Selahattin Demirtaş ve Başbakan Davutoğlu'nun eylemlerdeki şiddete yönelik açıklamaları sorulan Kılıçdaroğlu, "Toplantı ve gösteri yürüyüşleri bizim saygı duyduğumuz, demokrasilerde olması gereken gösterilerdir. Ama bunların kesinlikle şiddet içermemesi lazım. Biz CHP olarak demokrasiye inanırız, düşünce özgürlüğüne özgürlüğüne inanırız.
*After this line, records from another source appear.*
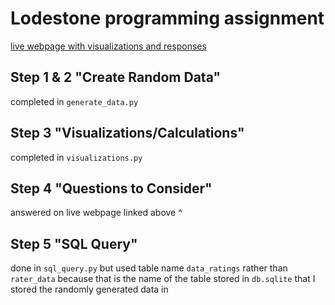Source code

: # Lodestone programming assignment

[live webpage with visualizations and responses](https://bendevera-lodestone.herokuapp.com/)

## Step 1 & 2 "Create Random Data"
completed in `generate_data.py`

## Step 3 "Visualizations/Calculations" 
completed in `visualizations.py`

## Step 4 "Questions to Consider"
answered on live webpage linked above ^

## Step 5 "SQL Query"
done in `sql_query.py` but used table name `data_ratings` rather than `rater_data` because that is the name of the table stored in `db.sqlite` that I stored the randomly generated data in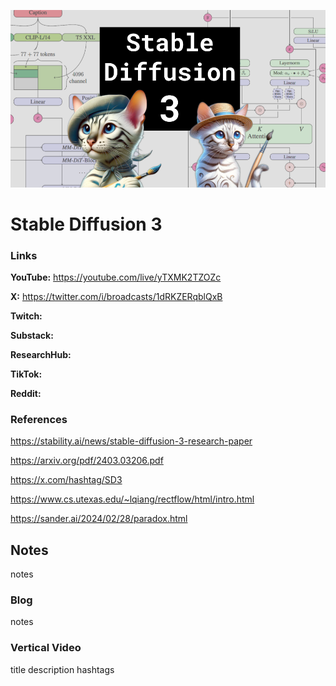 ![thumbnail](thumbnail.png)

# Stable Diffusion 3

### Links

**YouTube:** https://youtube.com/live/yTXMK2TZOZc

**X:** https://twitter.com/i/broadcasts/1dRKZERqblQxB

**Twitch:**

**Substack:**

**ResearchHub:**

**TikTok:**

**Reddit:**

### References

https://stability.ai/news/stable-diffusion-3-research-paper

https://arxiv.org/pdf/2403.03206.pdf

https://x.com/hashtag/SD3

https://www.cs.utexas.edu/~lqiang/rectflow/html/intro.html

https://sander.ai/2024/02/28/paradox.html

## Notes

notes

### Blog

notes

### Vertical Video

title
description
hashtags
Ama yağmaya şiddete adam öldürmeye adam dövmeye buna asla ve asla sıcak bakmayız ve doğru da bulmayız. Devleti yönetenlerin devleti akılla yöneteceğini de bilmeleri gerekir. Şiddet misliyle karşılık görecektir ifadesini devlet adamı kullanamaz. Onu kullanan adamı eğer vandal olarak tanımlarsak bence iyi bir tanımlama yapmış oluruz" değerlendirmesinde bulundu.
"AKP HÜKÜMETİNİN IŞİD'E ÇOK AÇIK VE NET DESTEK VERDİĞİNİ BİLİYORUZ"
PYD'nin, HDP'nin silah yardımı talebi ya da alınan silahların Türkiye üzerinden ulaştırılma talebi hakkındaki görüşleri sorulan Kılıçdaroğlu, "Oradaki yurttaşların akrabaları Türkiye'de. AKP hükümetinin IŞİD'e çok açık ve net destek verdiğini biliyoruz. Kendi akrabalarımızı öldürecek örgüte destek veriyoruz. Silah, para, moral desteği veriyoruz. Benim ülkemin insanına ve onların akrabalarına bir terör örgütü müdahale etmemelidir. Türkiye yeri ve zamanı gelince de gücünü göstermelidir. Biz IŞİD'den o insanları korumak ve tekrar bulunduğumuz yere ger gelmek istiyoruz. Bunun da çok net tezkerede belirtilmesini istiyoruz. Kendi komşularımızda, akrabalarımızın olduğu coğrafyada bir katliamın yaşanmasına izin vermek istemiyoruz. Eğer orada bir katliam olur, AKP hükümeti bunu seyrederse bunun bedelini öder. Yazık günahtır o insanlara. Türkiye teröre teslim olan bir konumuna asla düşmemelidir. Hukukun üstünlüğü neyse onun gereğini yapmalıdır. Terör, katliam bir insanlık suçu mu? İnsanlık suçu. Bütün dünyada mı? Bütün dünyada. Müdahale mi? Yeri geldiğinde müdahale de edilecek" ifadelerini kullandı.
"DAVUTOĞLU, TANRIKULU'NUN TWEETİNİ ANLAYABİLECEK KAPASİTEDE DEĞİLMİŞ"
Çözüm zirvesi sonrasında başbakanın açıklamalarında hedef aldığı isim Sezgin Tanrıkulu'ydu, siz bunu nasıl yorumluyorsunuz, diye sorulan CHP lideri, "Sayın Davutoğlu, Sayın Tanrıkulu'nun attığı tweeti anlayabilecek kapasitede değilmiş. Öyle anladım ben" diye cevapladı.
"HÜKÜMET CİDDİ TEHDİT OLDUĞU YÖNÜNDE GÖRÜŞ BEYAN EDERSE HAYIR DEMEYİZ"
Mevcut tezkerede PKK ifadesi de yer aldığı hatırlatılan Kılıçdaroğlu, CHP'nin önerdiği tezkerede de PKK'ya yönelik bir yaptırım yer alacak mı sorusu için "Hükümet eğer ciddi bir tehdit olduğu yönünde görüş beyan ederse, ve o konuda gerekçelerini getirirse hayır demeyiz" dedi.